A New Social Dialogue - Engagement in Decision-making

If Ireland is to succeed in addressing the challenges identified it faces, the pathway to doing so must be founded on consensus, must be well-managed, and must be properly evaluated.  It has been widely recognised that Ireland’s governance was poor in certain areas prior to the economic crisis a decade ago. This is particularly so with reference to financial regulation. Moreover, that economic crisis led Government to make rash decisions, particularly on fiscal policy. These decisions were often made without any consultation, and many have since been recognised as very damaging, particularly in the case of the bank guarantee.

Reforming governance and widening participation must remain a key goal. An increased recognition of the need to include all stakeholders in the decision-making process is needed. A deliberative decision-making process, involving all stakeholders and founded on reasoned, evidence-based debate is required.  To secure a new Social Contract, participation by various sectors of society is essential. One component of real participation is recognition that everyone should have the right to participate in shaping the society in which they live and the decisions that impact on them. In the 21st century this involves more than voting in elections and referenda. Ireland needs real, regular and structured deliberative democracy[1] to ensure that all interest groups and all sectors of society can contribute to the discussion and the decision-making on the kind of society Ireland wishes to build. 

Ireland would greatly benefit from having a structure that would engage all sectors at a national level. Social dialogue helps highlight issues at an early stage which would allow them to be addressed promptly. More importantly, it ensures that the various sectors of society are involved in developing mutually acceptable solutions to problems that emerge which in turn would be most likely to ensure their support for such solutions when implemented by Government.  For such an approach to succeed it must include all five pillars i.e. employers, trade unions, farmers, community & voluntary and environmental.

As already noted, Ireland faces significant challenges in the coming decades, among them the housing and health situations, an increasing older population and the transition to a cleaner, greener economy. We need to get beyond growth and markets and recognise that, while they do have a role, they are only part of the solution. It is also important that all sectors of society – young and old, urban and rural, businesses, trade unions, farmers, community/voluntary, social inclusion and environmental – have a voice in deciding how these challenges will be met.

The National Economic Dialogue (NED) is an example of the potential for such dialogue. Government held the first NED in July 2015 and has repeated the process annually since. Social Justice Ireland welcomed this deliberative approach to policymaking but argued that it should meet more regularly than once a year, and should broaden its deliberations beyond the economy.

If Government wishes for all of society to take responsibility for producing a more viable social and economic model, it must involve all major sectors in society in shaping it.

Social dialogue involving all sectors of society enables the development of mutually acceptable solutions to problems that emerge.
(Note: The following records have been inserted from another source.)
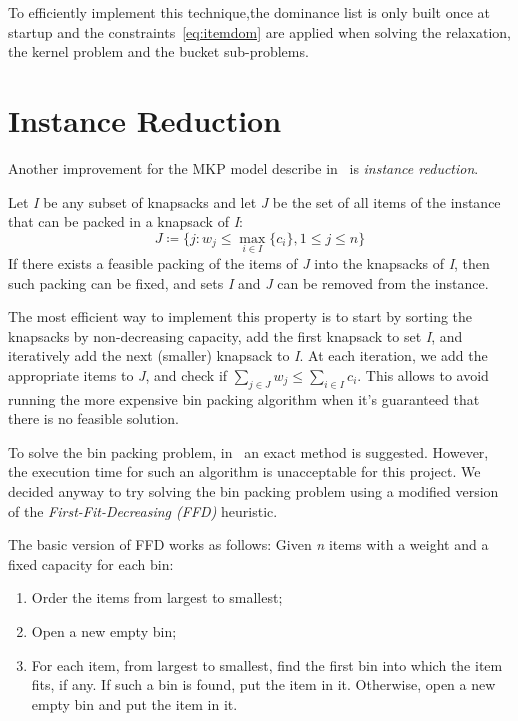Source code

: To efficiently implement this technique,the dominance list is only built once at startup
and the constraints~\eqref{eq:itemdom} are applied when solving
the relaxation, the kernel problem and the bucket sub-problems.


\section{Instance Reduction}
Another improvement for the MKP model describe in~\cite{mkp:2019} is
\textit{instance reduction}.

Let \textit{I} be any subset of knapsacks and let \textit{J} be the set of
all items of the instance that can be packed in a knapsack of \textit{I}:
\begin{equation}
    J \coloneqq \{j:w_{j} \leq \max_{i \in I} \{c_{i}\}, 1 \leq j \leq n\}
\end{equation}
If there exists a feasible packing of the items of \textit{J} into the knapsacks
of \textit{I}, then such packing can be fixed, and sets \textit{I} and \textit{J}
can be removed from the instance.

The most efficient way to implement this property is to start
by sorting the knapsacks by non-decreasing capacity, add the first knapsack
to set \textit{I}, and iteratively add the next (smaller) knapsack to \textit{I}.
At each iteration, we add the appropriate items to \textit{J},
and check if \(\sum_{j \in J} w_{j} \leq \sum_{i \in I} c_{i}\).
This allows to avoid running the more expensive bin packing algorithm
when it's guaranteed that there is no feasible solution.

To solve the bin packing problem, in~\cite{mkp:2019} an exact method is suggested.
However, the execution time for such an algorithm is unacceptable for this project.
We decided anyway to try solving the bin packing problem using a modified
version of the \textit{First-Fit-Decreasing (FFD)} heuristic.

The basic version of FFD works as follows:
Given \textit{n} items with a weight and a fixed capacity for each bin:
\begin{enumerate}
    \item Order the items from largest to smallest;
    \item Open a new empty bin;
    \item For each item, from largest to smallest, find the first bin into which the item fits, if any.
    If such a bin is found, put the item in it.
    Otherwise, open a new empty bin and put the item in it.
\end{enumerate}

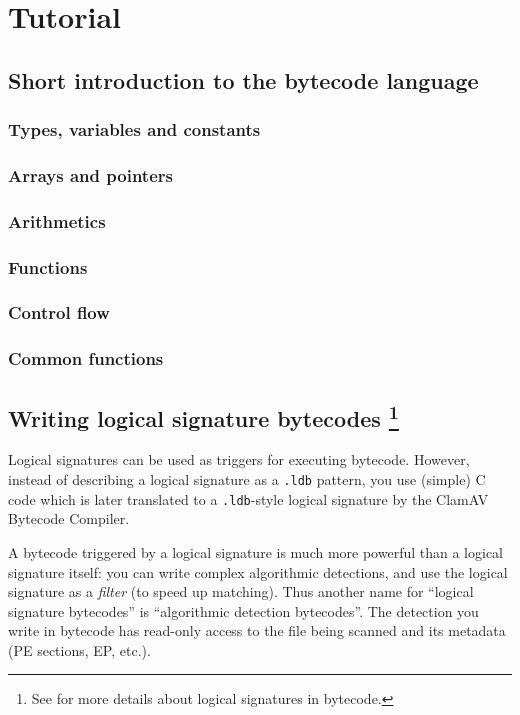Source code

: \chapter{Tutorial}
\section{Short introduction to the bytecode language}
\subsection{Types, variables and constants}
\subsection{Arrays and pointers}
\subsection{Arithmetics}
\subsection{Functions}
\subsection{Control flow}
\subsection{Common functions}

\section[Writing logical signatures]{Writing logical signature bytecodes \footnote{See  for more details about logical signatures in bytecode.}}
Logical signatures can be used as triggers for executing bytecode. 
However, instead of describing a logical signature as a \verb+.ldb+ pattern, you use (simple) C code which is later
translated to a \verb+.ldb+-style logical signature by the ClamAV Bytecode Compiler.

A bytecode triggered by a logical signature is much more powerful than a logical signature itself:
you can write complex algorithmic detections, and use the logical signature as a \emph{filter} (to speed up matching).
Thus another name for ``logical signature bytecodes'' is ``algorithmic detection bytecodes''.
The detection you write in bytecode has read-only access to the file being scanned and its metadata
(PE sections, EP, etc.).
This in turn would make it more likely that support for such solutions can be secured when implemented by Government. People who have been involved in shaping decisions are far more likely to take responsibility for implementing these decisions.

Social Justice Ireland believe that Government should also take further steps to increase the transparency of budgetary and other important decisions, as well as further increase their research and evaluation capacity. The Irish budgetary process leaves a great deal to be desired. The level of engagement in the budget process by the Houses of the Oireachtas is low by EU standards. The level of transparency with the wider public is also too low.  I recognise the work done by the  Oireachtas Committee and the Parliamentary Budget Office but much more remains to be done. For example, Government should publish its analysis of the distributional impact of budgetary measures on Budget day, and engage in public debate on that analysis. This should be a statutory responsibility for Government.

Conclusion

The model for society outlined earlier in this conference by Colette Bennett and summarised here, and the policy framework underpinning it are based on a very simple premise: that we understand where we are as a society; that we can see where we want to go; and that there is a logical pathway, that will get us there.  That is what a genuine Social Dialogue can achieve.
Ireland has for too long been afflicted by a state of affairs whereby we understand the issues, we know what needs to be done to improve matters, yet we find ourselves failing to take the correct steps. It is time to change that.
It is time, too, to acknowledge that the model of development being pursued has serious deficits, leading as it has to unacceptable levels of poverty and deprivation, inferior quality public services, environmental degradation, and an unsustainable future.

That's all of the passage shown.